Friday, February 11, 2011

We should be fighting the tentacles of the parasite


I'm very disturbed by the news that the crude social engineering in university admissions for triangulation initiative is being permitted to appease the Lib Dems. What this really amounts to is quotas, where the government decides politically who deserves to go to which university.

This for of government favour will inevitably become a negotiating point as parties compete to exchange places for votes.

What is worse is its something Labour never dared to do in its 13 years in office. But now its been established and accepted by the Coalition, we can expect Labour to go further when they get back into power - which is very likely to be within the next five years.

The problem has been identified by Benedict Brogan well earlier this week - the tentacles of the state now reach everywhere. Everyone's a client - from tax credits, sure start centres, green energy subsidies, free other peoples cash for kids initiatives, bus passes for bribing voters etc. Just as everyone's a victim who need rights from the state to keep their place in society ( gays, students with poor grades but good political contacts (see David Miliband), Muslims, Atheists etc etc ).

Any if everyone's a client of the state, then they will vote for the party that keeps the state big and well fed - regardless of the fact it hurts more people than it helps ( you see socialism has figured out how to tie into peoples selfish nasty nature also ).

A Conservative government should be hacking of the tentacles of the state like a crazed axeman, because the pendulum will swing and soon Labour will be checking how their ratchet policies worked and planning the next step to universal poverty and destitution.

But being tied to the deadbeat Lib Dems is making that impossible. And if we can't do that effectively then we are doing more harm than good.
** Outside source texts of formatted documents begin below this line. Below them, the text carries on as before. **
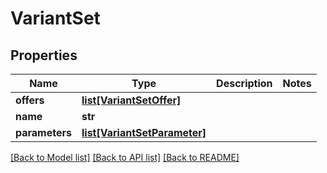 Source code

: # VariantSet

## Properties
Name | Type | Description | Notes
------------ | ------------- | ------------- | -------------
**offers** | [**list[VariantSetOffer]**](VariantSetOffer.md) |  | 
**name** | **str** |  | 
**parameters** | [**list[VariantSetParameter]**](VariantSetParameter.md) |  | 

[[Back to Model list]](../README.md#documentation-for-models) [[Back to API list]](../README.md#documentation-for-api-endpoints) [[Back to README]](../README.md)



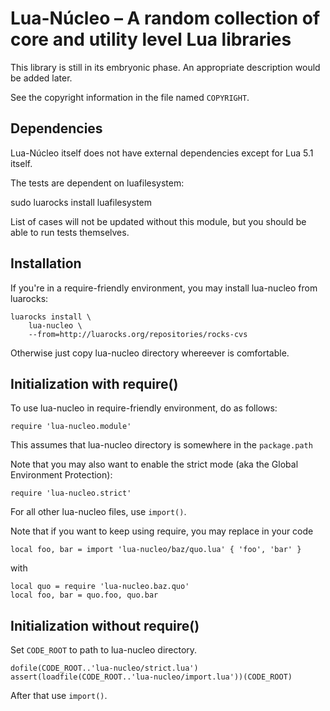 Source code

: Lua-Núcleo – A random collection of core and utility level Lua libraries
========================================================================

This library is still in its embryonic phase.
An appropriate description would be added later.

See the copyright information in the file named `COPYRIGHT`.

Dependencies
------------

Lua-Núcleo itself does not have external dependencies
except for Lua 5.1 itself.

The tests are dependent on luafilesystem:

  sudo luarocks install luafilesystem

List of cases will not be updated without this module,
but you should be able to run tests themselves.

Installation
------------

If you're in a require-friendly environment, you may install lua-nucleo
from luarocks:

    luarocks install \
        lua-nucleo \
        --from=http://luarocks.org/repositories/rocks-cvs

Otherwise just copy lua-nucleo directory whereever is comfortable.

Initialization with require()
-----------------------------

To use lua-nucleo in require-friendly environment, do as follows:

    require 'lua-nucleo.module'

This assumes that lua-nucleo directory is somewhere in the `package.path`

Note that you may also want to enable the strict mode
(aka the Global Environment Protection):

    require 'lua-nucleo.strict'

For all other lua-nucleo files, use `import()`.

Note that if you want to keep using require,
you may replace in your code

    local foo, bar = import 'lua-nucleo/baz/quo.lua' { 'foo', 'bar' }

with

    local quo = require 'lua-nucleo.baz.quo'
    local foo, bar = quo.foo, quo.bar

Initialization without require()
--------------------------------

Set `CODE_ROOT` to path to lua-nucleo directory.

    dofile(CODE_ROOT..'lua-nucleo/strict.lua')
    assert(loadfile(CODE_ROOT..'lua-nucleo/import.lua'))(CODE_ROOT)

After that use `import()`.
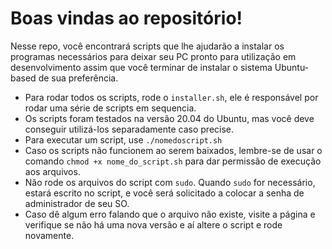 # Boas vindas ao repositório!

Nesse repo, você encontrará scripts que lhe ajudarão a instalar os programas necessários para deixar seu PC pronto para utilização em desenvolvimento assim que você terminar de instalar o sistema Ubuntu-based de sua preferência.

- Para rodar todos os scripts, rode o `installer.sh`, ele é responsável por rodar uma série de scripts em sequencia.
- Os scripts foram testados na versão 20.04 do Ubuntu, mas você deve conseguir utilizá-los separadamente caso precise.
- Para executar um script, use `./nomedoscript.sh`
- Caso os scripts não funcionem ao serem baixados, lembre-se de usar o comando `chmod +x nome_do_script.sh` para dar permissão de execução aos arquivos.
- Não rode os arquivos do script com `sudo`. Quando `sudo` for necessário, estará escrito no script, e você será solicitado a colocar a senha de administrador de seu SO.
- Caso dê algum erro falando que o arquivo não existe, visite a página e verifique se não há uma nova versão e aí altere o script e rode novamente. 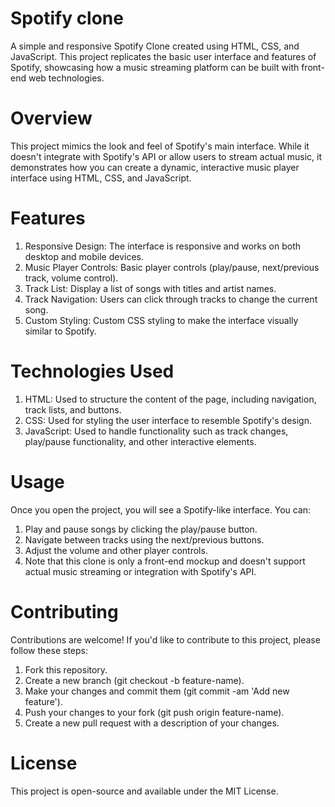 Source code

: # Spotify clone
A simple and responsive Spotify Clone created using HTML, CSS, and JavaScript. This project replicates the basic user interface and features of Spotify, 
showcasing how a music streaming platform can be built with front-end web technologies.

# Overview
This project mimics the look and feel of Spotify's main interface. While it doesn't integrate with Spotify's API or allow users to stream actual music,
it demonstrates how you can create a dynamic, interactive music player interface using HTML, CSS, and JavaScript.

# Features
1. Responsive Design: The interface is responsive and works on both desktop and mobile devices.
2. Music Player Controls: Basic player controls (play/pause, next/previous track, volume control).
3. Track List: Display a list of songs with titles and artist names.
4. Track Navigation: Users can click through tracks to change the current song.
5. Custom Styling: Custom CSS styling to make the interface visually similar to Spotify.
 
# Technologies Used
1. HTML: Used to structure the content of the page, including navigation, track lists, and buttons.
2. CSS: Used for styling the user interface to resemble Spotify's design.
3. JavaScript: Used to handle functionality such as track changes, play/pause functionality, and other interactive elements.

# Usage
Once you open the project, you will see a Spotify-like interface. You can:
1. Play and pause songs by clicking the play/pause button.
2. Navigate between tracks using the next/previous buttons.
3. Adjust the volume and other player controls.
4. Note that this clone is only a front-end mockup and doesn't support actual music streaming or integration with Spotify's API.

# Contributing
Contributions are welcome! If you'd like to contribute to this project, please follow these steps:
1. Fork this repository.
2. Create a new branch (git checkout -b feature-name).
3. Make your changes and commit them (git commit -am 'Add new feature').
4. Push your changes to your fork (git push origin feature-name).
5. Create a new pull request with a description of your changes.

# License
This project is open-source and available under the MIT License.

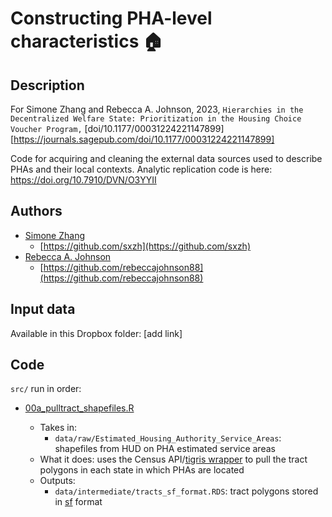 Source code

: # Constructing PHA-level characteristics 🏠

## Description

For Simone Zhang and Rebecca A. Johnson, 2023, `Hierarchies in the Decentralized Welfare State: Prioritization in the Housing Choice Voucher Program,` [doi/10.1177/00031224221147899][https://journals.sagepub.com/doi/10.1177/00031224221147899]

Code for acquiring and cleaning the external data sources used to describe PHAs and their local contexts. Analytic replication code is here: https://doi.org/10.7910/DVN/O3YYII

## Authors

- [Simone Zhang](https://simonezhang.com/) 
  - [https://github.com/sxzh](https://github.com/sxzh)
- [Rebecca A. Johnson](https://www.rebeccajohnson.io/) 
  - [https://github.com/rebeccajohnson88](https://github.com/rebeccajohnson88)

## Input data

Available in this Dropbox folder: [add link]

## Code 

`src/` run in order:
- [00a_pulltract_shapefiles.R](https://github.com/rebeccajohnson88/hierarchies-hcv-externaldata/blob/main/src/00a_pulltract_shapefiles.R)

  - Takes in:
    - `data/raw/Estimated_Housing_Authority_Service_Areas`: shapefiles from HUD on PHA estimated service areas
  - What it does: uses the Census API/[tigris wrapper](https://www.rdocumentation.org/packages/tigris/versions/1.6.1/topics/tracts) to pull the tract polygons in each state in which PHAs are located 
  - Outputs:
    - `data/intermediate/tracts_sf_format.RDS`: tract polygons stored in [sf](https://cran.r-project.org/web/packages/sf/index.html) format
So whilst I was a supporter of the Coalition thinking the economic crisis demanded putting the nation first, I'm no longer convinced that's what we're doing and the concerns of not fighting the cancerous state back out weigh the issue of a potential crisis.

Perhaps the crisis can't be avoided any more, as without it no one will accept the necessary measures.

I asked myself at the start of this government if David Cameron would turn out to be more of a Ted Heath or a Margaret Thatcher - I'm afraid that thanks to Nick Clegg and the dismal Lib Dems it look like we've got a Ted and the big crisis will have to come to give us the government we need. That will take about 10 years and will lead to much suffering and anguish.

The priority for political activists on the right has to therefore be long term politics, a period of time in which party allegiance becomes a variable, because it looks very much like worse is yet to come. And to dig us out of the hole socialism and its appeasers are creating in this country is going to require coherent ideology and courage, not fuzzy triangulation and appeasement.

I've said before that in my nightmares Peter Hitchens is right. Well things are frightening enough, I'm now wondering why I can't wake up...

See also Simon Heffer today...

1 comment:

Rich Tee said...

I suspect that Peter Hitchens is right too. I am so suspicious about my MP that I started a blog to watch what she gets up to. Labour aren't very happy about it and have contacted me already.

She is a "progressive" who has been given responsibility for pensions which is pretty scary given Brown's pension raid a few years ago.